- _Task brief_
Whenever the word "Export" appears in a line of the listing, copy that line.

↓

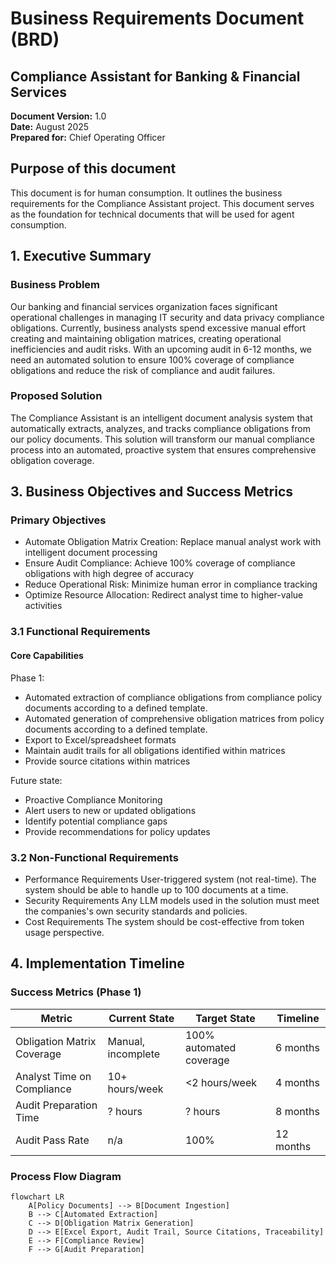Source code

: 
# Business Requirements Document (BRD)
## Compliance Assistant for Banking & Financial Services

**Document Version:** 1.0  
**Date:** August 2025  
**Prepared for:** Chief Operating Officer   

## Purpose of this document

This document is for human consumption. It outlines the business requirements for the Compliance Assistant project. This document serves as the foundation for technical documents that will be used for agent consumption.

## 1. Executive Summary
### Business Problem
Our banking and financial services organization faces significant operational challenges in managing IT security and data privacy compliance obligations. Currently, business analysts spend excessive manual effort creating and maintaining obligation matrices, creating operational inefficiencies and audit risks. With an upcoming audit in 6-12 months, we need an automated solution to ensure 100% coverage of compliance obligations and reduce the risk of compliance and audit failures.

### Proposed Solution
The Compliance Assistant is an intelligent document analysis system that automatically extracts, analyzes, and tracks compliance obligations from our policy documents. This solution will transform our manual compliance process into an automated, proactive system that ensures comprehensive obligation coverage.

## 3. Business Objectives and Success Metrics
### Primary Objectives
- Automate Obligation Matrix Creation: Replace manual analyst work with intelligent document processing
- Ensure Audit Compliance: Achieve 100% coverage of compliance obligations with high degree of accuracy
- Reduce Operational Risk: Minimize human error in compliance tracking
- Optimize Resource Allocation: Redirect analyst time to higher-value activities

### 3.1 Functional Requirements
#### Core Capabilities
Phase 1:
- Automated extraction of compliance obligations from compliance policy documents according to a defined template.
- Automated generation of comprehensive obligation matrices from policy documents according to a defined template.
- Export to Excel/spreadsheet formats
- Maintain audit trails for all obligations identified within matrices
- Provide source citations within matrices

Future state:
- Proactive Compliance Monitoring
- Alert users to new or updated obligations
- Identify potential compliance gaps
- Provide recommendations for policy updates

### 3.2 Non-Functional Requirements
- Performance Requirements
User-triggered system (not real-time).
The system should be able to handle up to 100 documents at a time.  
- Security Requirements
Any LLM models used in the solution must meet the companies's own security standards and policies.
- Cost Requirements
The system should be cost-effective from token usage perspective.


## 4. Implementation Timeline 

### Success Metrics (Phase 1)
| Metric | Current State | Target State | Timeline |
|--------|--------------|--------------|----------|
| Obligation Matrix Coverage | Manual, incomplete | 100% automated coverage | 6 months |
| Analyst Time on Compliance | 10+ hours/week | <2 hours/week | 4 months |
| Audit Preparation Time | ? hours | ? hours | 8 months |
| Audit Pass Rate | n/a | 100% | 12 months |

### Process Flow Diagram

```mermaid
flowchart LR
    A[Policy Documents] --> B[Document Ingestion]
    B --> C[Automated Extraction]
    C --> D[Obligation Matrix Generation]
    D --> E[Excel Export, Audit Trail, Source Citations, Traceability]
    E --> F[Compliance Review]
    F --> G[Audit Preparation]
```
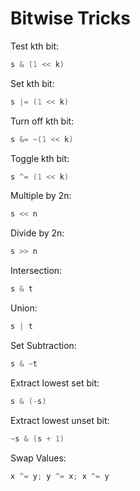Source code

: # Bitwise Tricks

Test kth bit:

```java
s & (1 << k)
```

Set kth bit:

```java
s |= (1 << k)
```

Turn off kth bit:

```java
s &= ~(1 << k)
```

Toggle kth bit:

```java
s ^= (1 << k)
```

Multiple by 2n:

```java
s << n
```

Divide by 2n:

```java
s >> n
```

Intersection:

```java
s & t
```

Union:

```java
s | t
```

Set Subtraction:

```java
s & ~t
```

Extract lowest set bit:

```java
s & (-s)
```

Extract lowest unset bit:

```java
~s & (s + 1)
```

Swap Values:

```java
x ^= y; y ^= x; x ^= y
```
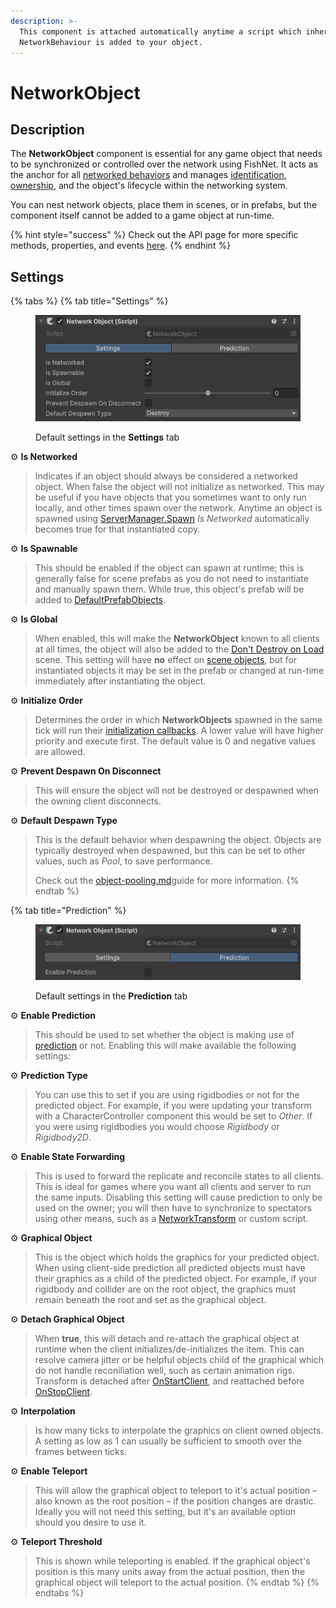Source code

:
```yaml
---
description: >-
  This component is attached automatically anytime a script which inherits from
  NetworkBehaviour is added to your object.
---
```


# NetworkObject

## Description

The **NetworkObject** component is essential for any game object that needs to be synchronized or controlled over the network using FishNet. It acts as the anchor for all [networked behaviors](../../guides/features/networked-gameobjects-and-scripts/network-behaviour-guides.md) and manages [identification](../../guides/features/server-and-client-identification/), [ownership](../../guides/features/ownership/), and the object's lifecycle within the networking system.

You can nest network objects, place them in scenes, or in prefabs, but the component itself cannot be added to a game object at run-time.

{% hint style="success" %}
Check out the API page for more specific methods, properties, and events [here](https://fish-networking.com/FishNet/api/api/FishNet.Object.NetworkObject.html).
{% endhint %}

## Settings

{% tabs %}
{% tab title="Settings" %}
<div align="left" data-full-width="false"><figure><img src="../../.gitbook/assets/network-object-component.png" alt=""><figcaption><p>Default settings in the <strong>Settings</strong> tab</p></figcaption></figure></div>

:gear: **Is Networked**

> Indicates if an object should always be considered a networked object. When false the object will not initialize as networked. This may be useful if you have objects that you sometimes want to only run locally, and other times spawn over the network. Anytime an object is spawned using [ServerManager.Spawn](../../guides/features/networked-gameobjects-and-scripts/spawning/) _Is Networked_ automatically becomes true for that instantiated copy.

:gear: **Is Spawnable**

> This should be enabled if the object can spawn at runtime; this is generally false for scene prefabs as you do not need to instantiate and manually spawn them. While true, this object's prefab will be added to [DefaultPrefabObjects](../scriptableobjects/spawnableprefabs/defaultprefabobjects.md).

:gear: **Is Global**

> When enabled, this will make the **NetworkObject** known to all clients at all times, the object will also be added to the [Don't Destroy on Load](https://docs.unity3d.com/ScriptReference/Object.DontDestroyOnLoad.html) scene. This setting will have **no** effect on [scene objects](../../guides/high-level-overview/terminology/miscellaneous.md#scene-object), but for instantiated objects it may be set in the prefab or changed at run-time immediately after instantiating the object.

:gear: **Initialize Order**

> Determines the order in which **NetworkObjects** spawned in the same tick will run their [initialization callbacks](../../guides/features/networked-gameobjects-and-scripts/network-behaviour-guides.md#callbacks). A lower value will have higher priority and execute first. The default value is 0 and negative values are allowed.

:gear: **Prevent Despawn On Disconnect**

> This will ensure the object will not be destroyed or despawned when the owning client disconnects.

:gear: **Default Despawn Type**

> This is the default behavior when despawning the object. Objects are typically destroyed when despawned, but this can be set to other values, such as _Pool_, to save performance.
>
> Check out the [object-pooling.md](../../guides/features/networked-gameobjects-and-scripts/spawning/object-pooling.md "mention")guide for more information.
{% endtab %}

{% tab title="Prediction" %}
<div align="left"><figure><img src="../../.gitbook/assets/network-object-prediction-component.png" alt=""><figcaption><p>Default settings in the <strong>Prediction</strong> tab</p></figcaption></figure></div>

:gear: **Enable Prediction**

> This should be used to set whether the object is making use of [prediction](../../guides/features/prediction/what-is-client-side-prediction.md) or not. Enabling this will make available the following settings:

:gear: **Prediction Type**

> You can use this to set if you are using rigidbodies or not for the predicted object. For example, if you were updating your transform with a CharacterController component this would be set to _Other_. If you were using rigidbodies you would choose _Rigidbody_ or _Rigidbody2D_.

:gear: **Enable State Forwarding**

> This is used to forward the replicate and reconcile states to all clients. This is ideal for games where you want all clients and server to run the same inputs. Disabling this setting will cause prediction to only be used on the owner; you will then have to synchronize to spectators using other means, such as a [NetworkTransform](network-transform.md) or custom script.

:gear: **Graphical Object**

> This is the object which holds the graphics for your predicted object. When using client-side prediction all predicted objects must have their graphics as a child of the predicted object. For example, if your rigidbody and collider are on the root object, the graphics must remain beneath the root and set as the graphical object.

:gear: **Detach Graphical Object**

> When **true**, this will detach and re-attach the graphical object at runtime when the client initializes/de-initializes the item. This can resolve camera jitter or be helpful objects child of the graphical which do not handle reconiliation well, such as certain animation rigs. Transform is detached after [OnStartClient](../../guides/features/networked-gameobjects-and-scripts/network-behaviour-guides.md#onstartclient), and reattached before [OnStopClient](../../guides/features/networked-gameobjects-and-scripts/network-behaviour-guides.md#onstopclient).

:gear: **Interpolation**

> Is how many ticks to interpolate the graphics on client owned objects. A setting as low as 1 can usually be sufficient to smooth over the frames between ticks.

:gear: **Enable Teleport**

> This will allow the graphical object to teleport to it's actual position – also known as the root position – if the position changes are drastic. Ideally you will not need this setting, but it's an available option should you desire to use it.

:gear: **Teleport Threshold**

> This is shown while teleporting is enabled. If the graphical object's position is this many units away from the actual position, then the graphical object will teleport to the actual position.
{% endtab %}
{% endtabs %}
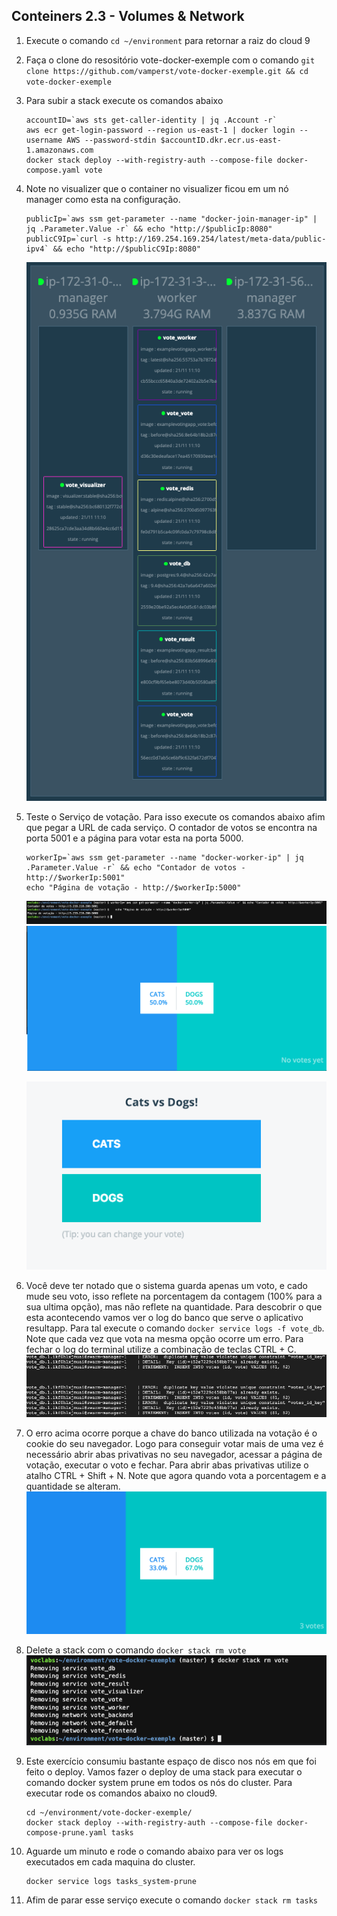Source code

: ## Conteiners 2.3 - Volumes & Network

1. Execute o comando `cd ~/environment` para retornar a raiz do cloud 9
2. Faça o clone do resositório vote-docker-exemple com o comando `git clone https://github.com/vamperst/vote-docker-exemple.git && cd vote-docker-exemple`
3. Para subir a stack execute os comandos abaixo 
    ``` shell
    accountID=`aws sts get-caller-identity | jq .Account -r`
    aws ecr get-login-password --region us-east-1 | docker login --username AWS --password-stdin $accountID.dkr.ecr.us-east-1.amazonaws.com
    docker stack deploy --with-registry-auth --compose-file docker-compose.yaml vote
    ``` 
4. Note no visualizer que o container no visualizer ficou em um nó manager como esta na configuração.
    ```
    publicIp=`aws ssm get-parameter --name "docker-join-manager-ip" | jq .Parameter.Value -r` && echo "http://$publicIp:8080"
    publicC9Ip=`curl -s http://169.254.169.254/latest/meta-data/public-ipv4` && echo "http://$publicC9Ip:8080"
    ```
    ![img/visualizer1.png](img/visualizer1.png)
5. Teste o Serviço de votação. Para isso execute os comandos abaixo afim que pegar a URL de cada serviço. O contador de votos se encontra na porta 5001 e a página para votar esta na porta 5000.
   ```
   workerIp=`aws ssm get-parameter --name "docker-worker-ip" | jq .Parameter.Value -r` && echo "Contador de votos - http://$workerIp:5001"
   echo "Página de votação - http://$workerIp:5000"
   ```
   ![](img/1.png)
   ![img/resultapp1.png](img/resultapp1.png)

   ![img/votingapp1.png](img/votingapp1.png)
6. Você deve ter notado que o sistema guarda apenas um voto, e cado mude seu voto, isso reflete na porcentagem da contagem (100% para a sua ultima opção), mas não reflete na quantidade. Para descobrir o que esta acontecendo vamos ver o log do banco que serve o aplicativo resultapp. Para tal execute o comando `docker service logs -f vote_db`. Note que cada vez que vota na mesma opção ocorre um erro. Para fechar o log do terminal utilize a combinação de teclas CTRL + C.
   ![img/dberror.png](img/dberror.png)
7. O erro acima ocorre porque a chave do banco utilizada na votação é o cookie do seu navegador. Logo para conseguir votar mais de uma vez é necessário abrir abas privativas no seu navegador, acessar a página de votação, executar o voto e fechar. Para abrir abas privativas utilize o atalho CTRL + Shift + N. Note que agora quando vota a porcentagem e a quantidade se alteram.
   ![img/resultapp2.png](img/resultapp2.png)
8.  Delete a stack com o comando `docker stack rm vote`
   ![](img/2.png)
9.  Este exercício consumiu bastante espaço de disco nos nós em que foi feito o deploy. Vamos fazer o deploy de uma stack para executar o comando docker system prune em todos os nós do cluster. Para executar rode os comandos abaixo no cloud9.
    ```
    cd ~/environment/vote-docker-exemple/
    docker stack deploy --with-registry-auth --compose-file docker-compose-prune.yaml tasks
    ```
10. Aguarde um minuto e rode o comando abaixo para ver os logs executados em cada maquina do cluster.
    ```
    docker service logs tasks_system-prune
    ```
11. Afim de parar esse serviço execute o comando `docker stack rm tasks`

↑

- _Your solution_
- Export to Excel/spreadsheet formats
    D --> E[Excel Export, Audit Trail, Source Citations, Traceability]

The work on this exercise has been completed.